El tubérculo. El preferido para la elaboración tradicional es una variedad conocida como Bintje, originaria de Países Bajos. Son patatas de aspecto ovalado y calibre medio, apropiadas para el corte longitudinal. Tienen aspecto amarillento tanto en carne como en piel y no se oscurecen a altas temperaturas en la freidora o al horno. Esta variedad destaca por una calidad gustativa que los puristas califican de excepcional.

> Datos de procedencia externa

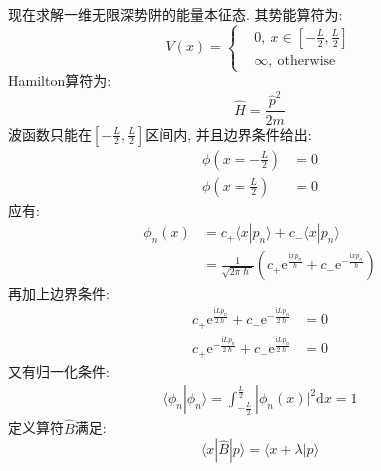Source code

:         现在求解一维无限深势阱的能量本征态. 其势能算符为:   
        \begin{equation}
            V(x) = \left \{
                \begin{aligned}
                    &0,\ x\in [-\frac L2, \frac L2 ]\\
                    &\infty, \ \mathrm{otherwise}
                \end{aligned}
                \right.
        \end{equation}
        Hamilton算符为: 
        \begin{equation}
            \hat{H} = \frac {\hat{p}^2}{2m}
        \end{equation}
        波函数只能在$[-\frac L2, \frac L2 ]$区间内, 并且边界条件给出: 
        \begin{equation}\begin{aligned}
            \phi(x = -\frac L2) &= 0\\
            \phi(x = \frac L2) &= 0
        \end{aligned}\end{equation}
        应有:
        \begin{equation}\begin{aligned}
            \phi_n(x) &= c_+ \langle x|p_n\rangle + c_- \langle x|p_n\rangle\\
            &= \frac 1{\sqrt{2\pi \hslash}}(c_+\mathrm{e}^{\frac {\mathrm{i}xp_n}{\hslash}}+c_-\mathrm{e}^{-\frac {\mathrm{i}xp_n}{\hslash}})
        \end{aligned}\end{equation}
        再加上边界条件:
        \begin{equation}\begin{aligned}
            c_+\mathrm{e}^{\frac {\mathrm{i}Lp_n}{2\hslash}}+c_-\mathrm{e}^{-\frac {\mathrm{i}Lp_n}{2\hslash}} &= 0\\
            c_+\mathrm{e}^{-\frac {\mathrm{i}Lp_n}{2\hslash}}+c_-\mathrm{e}^{\frac {\mathrm{i}Lp_n}{2\hslash}} &= 0
        \end{aligned}\end{equation}
        又有归一化条件:
        \begin{equation}\begin{aligned}
            \langle \phi_n | \phi_n \rangle = \int_{-\frac L2}^{\frac L2} |\phi_n(x)|^2 \mathrm{d}x = 1
        \end{aligned}\end{equation}
        定义算符$\hat{B}$满足:
        \[ \langle x|\hat{B}| p \rangle = \langle x+\lambda |p\rangle \]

La fritura. El sabor final viene determinado por el baño graso. Y aquí, los belgas tienen su marca de autenticidad. Utilizan sebo de ternera comercializado como 'blanc de boeuf', aunque también de cerdo o cordero. Grasas hipercalóricas. Como opción menos contundente (y sabrosa) se proponen aceites vegetales.
Elaboración. Las patatas se pelan y se lavan en agua fría. A continuación se cortan en pequeñas tiras con un espesor no superior al centímetro y se enjuagan por segunda vez. El aceite debe tener una temperatura de 150 grados para una primera fritura que no ha de exceder más de 8 minutos. Si utiliza freidora, no la sobrecargue. Para un kilo de patatas, haga tres tandas. Completado este proceso, las 'frites' se dejan reposar unos 5 ó 6 minutos, antes de sumergirlas de nuevo en la grasa o el aceite a unos 180 grados. Este último toque debe ser rápido, hasta que se doren.